What you will do>
Output the listing verbatim, leaving out every picture.

● ● ●

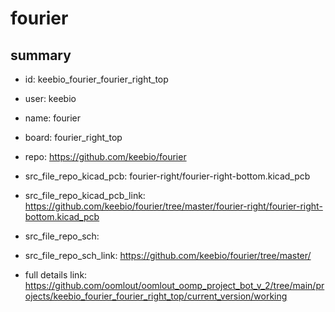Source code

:# fourier
 
## summary 
* id: keebio_fourier_fourier_right_top
* user: keebio
* name: fourier
* board: fourier_right_top
* repo: https://github.com/keebio/fourier
* src_file_repo_kicad_pcb: fourier-right/fourier-right-bottom.kicad_pcb
* src_file_repo_kicad_pcb_link: https://github.com/keebio/fourier/tree/master/fourier-right/fourier-right-bottom.kicad_pcb


* src_file_repo_sch: 
* src_file_repo_sch_link: https://github.com/keebio/fourier/tree/master/
* full details link: https://github.com/oomlout/oomlout_oomp_project_bot_v_2/tree/main/projects/keebio_fourier_fourier_right_top/current_version/working  







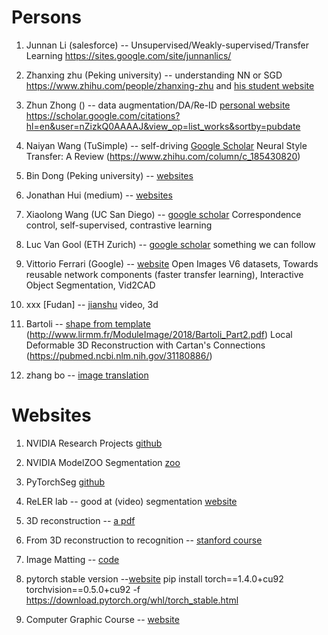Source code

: # Persons
1. Junnan Li (salesforce) -- Unsupervised/Weakly-supervised/Transfer Learning https://sites.google.com/site/junnanlics/

2. Zhanxing zhu (Peking university)   -- understanding NN or SGD https://www.zhihu.com/people/zhanxing-zhu and [his student website](https://zdhnarsil.github.io/pages/slidenotes/)

3. Zhun Zhong ()  -- data augmentation/DA/Re-ID [personal website](http://zhunzhong.site/) https://scholar.google.com/citations?hl=en&user=nZizkQ0AAAAJ&view_op=list_works&sortby=pubdate

4. Naiyan Wang (TuSimple) -- self-driving [Google Scholar](https://scholar.google.com/citations?hl=zh-CN&user=yAWtq6QAAAAJ&view_op=list_works&sortby=pubdate) Neural Style Transfer: A Review (https://www.zhihu.com/column/c_185430820)

5. Bin Dong (Peking university) -- [websites](http://bicmr.pku.edu.cn/~dongbin/Publications.html)

6. Jonathan Hui (medium) -- [websites](https://jonathan-hui.medium.com/)

7. Xiaolong Wang (UC San Diego) -- [google scholar](https://scholar.google.com/citations?hl=zh-CN&user=Y8O9N_0AAAAJ&view_op=list_works&sortby=pubdate) Correspondence control, self-supervised, contrastive learning

8. Luc Van Gool (ETH Zurich) -- [google scholar](https://scholar.google.ch/citations?hl=en&user=TwMib_QAAAAJ&view_op=list_works&sortby=pubdate) something we can follow

9. Vittorio Ferrari (Google) -- [website](https://sites.google.com/view/vittoferrari) Open Images V6 datasets, Towards reusable network components (faster transfer learning), Interactive Object Segmentation, Vid2CAD

10. xxx [Fudan] -- [jianshu](https://www.jianshu.com/p/6c4bac018f79) video, 3d

11. Bartoli -- [shape from template](http://igt.ip.uca.fr/encov/publications/pubfiles/2015_Bartoli_etal_PAMI_sft.pdf) (http://www.lirmm.fr/ModuleImage/2018/Bartoli_Part2.pdf) Local Deformable 3D Reconstruction with Cartan's Connections (https://pubmed.ncbi.nlm.nih.gov/31180886/)

12. zhang bo -- [image translation](https://bo-zhang.me/)

# Websites
1. NVIDIA Research Projects [github](https://github.com/NVlabs)

2. NVIDIA ModelZOO Segmentation [zoo](https://modelzoo.co/model/nvidiasemantic-segmentation)

3. PyTorchSeg [github](https://github.com/meetshah1995/pytorch-semseg)

4. ReLER lab -- good at (video) segmentation [website](http://reler.net/)

5. 3D reconstruction -- [a pdf](https://www.cs.utah.edu/~srikumar/cv_spring2017_files/Lecture4.pdf)

6. From 3D reconstruction to recognition -- [stanford course](https://web.stanford.edu/class/cs231a/syllabus.html)

7. Image Matting -- [code](http://blog.leanote.com/post/610167078@qq.com/Image-Matting)

8. pytorch stable version --[website](https://download.pytorch.org/whl/cu90/torch_stable.html) pip install torch==1.4.0+cu92 torchvision==0.5.0+cu92 -f https://download.pytorch.org/whl/torch_stable.html

9. Computer Graphic Course -- [website](http://graphics.stanford.edu/courses/)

● ● ●

Solution for this problem>
Source code

:# fourier
 
## summary 
* id: keebio_fourier_fourier_right_top
* user: keebio
* name: fourier
* board: fourier_right_top
* repo: https://github.com/keebio/fourier
* src_file_repo_kicad_pcb: fourier-right/fourier-right-bottom.kicad_pcb
* src_file_repo_kicad_pcb_link: https://github.com/keebio/fourier/tree/master/fourier-right/fourier-right-bottom.kicad_pcb


* src_file_repo_sch: 
* src_file_repo_sch_link: https://github.com/keebio/fourier/tree/master/
* full details link: https://github.com/oomlout/oomlout_oomp_project_bot_v_2/tree/main/projects/keebio_fourier_fourier_right_top/current_version/working  







Source code

: # Persons
1. Junnan Li (salesforce) -- Unsupervised/Weakly-supervised/Transfer Learning https://sites.google.com/site/junnanlics/

2. Zhanxing zhu (Peking university)   -- understanding NN or SGD https://www.zhihu.com/people/zhanxing-zhu and [his student website](https://zdhnarsil.github.io/pages/slidenotes/)

3. Zhun Zhong ()  -- data augmentation/DA/Re-ID [personal website](http://zhunzhong.site/) https://scholar.google.com/citations?hl=en&user=nZizkQ0AAAAJ&view_op=list_works&sortby=pubdate

4. Naiyan Wang (TuSimple) -- self-driving [Google Scholar](https://scholar.google.com/citations?hl=zh-CN&user=yAWtq6QAAAAJ&view_op=list_works&sortby=pubdate) Neural Style Transfer: A Review (https://www.zhihu.com/column/c_185430820)

5. Bin Dong (Peking university) -- [websites](http://bicmr.pku.edu.cn/~dongbin/Publications.html)

6. Jonathan Hui (medium) -- [websites](https://jonathan-hui.medium.com/)

7. Xiaolong Wang (UC San Diego) -- [google scholar](https://scholar.google.com/citations?hl=zh-CN&user=Y8O9N_0AAAAJ&view_op=list_works&sortby=pubdate) Correspondence control, self-supervised, contrastive learning

8. Luc Van Gool (ETH Zurich) -- [google scholar](https://scholar.google.ch/citations?hl=en&user=TwMib_QAAAAJ&view_op=list_works&sortby=pubdate) something we can follow

9. Vittorio Ferrari (Google) -- [website](https://sites.google.com/view/vittoferrari) Open Images V6 datasets, Towards reusable network components (faster transfer learning), Interactive Object Segmentation, Vid2CAD

10. xxx [Fudan] -- [jianshu](https://www.jianshu.com/p/6c4bac018f79) video, 3d

11. Bartoli -- [shape from template](http://igt.ip.uca.fr/encov/publications/pubfiles/2015_Bartoli_etal_PAMI_sft.pdf) (http://www.lirmm.fr/ModuleImage/2018/Bartoli_Part2.pdf) Local Deformable 3D Reconstruction with Cartan's Connections (https://pubmed.ncbi.nlm.nih.gov/31180886/)

12. zhang bo -- [image translation](https://bo-zhang.me/)

# Websites
1. NVIDIA Research Projects [github](https://github.com/NVlabs)

2. NVIDIA ModelZOO Segmentation [zoo](https://modelzoo.co/model/nvidiasemantic-segmentation)

3. PyTorchSeg [github](https://github.com/meetshah1995/pytorch-semseg)

4. ReLER lab -- good at (video) segmentation [website](http://reler.net/)

5. 3D reconstruction -- [a pdf](https://www.cs.utah.edu/~srikumar/cv_spring2017_files/Lecture4.pdf)

6. From 3D reconstruction to recognition -- [stanford course](https://web.stanford.edu/class/cs231a/syllabus.html)

7. Image Matting -- [code](http://blog.leanote.com/post/610167078@qq.com/Image-Matting)

8. pytorch stable version --[website](https://download.pytorch.org/whl/cu90/torch_stable.html) pip install torch==1.4.0+cu92 torchvision==0.5.0+cu92 -f https://download.pytorch.org/whl/torch_stable.html

9. Computer Graphic Course -- [website](http://graphics.stanford.edu/courses/)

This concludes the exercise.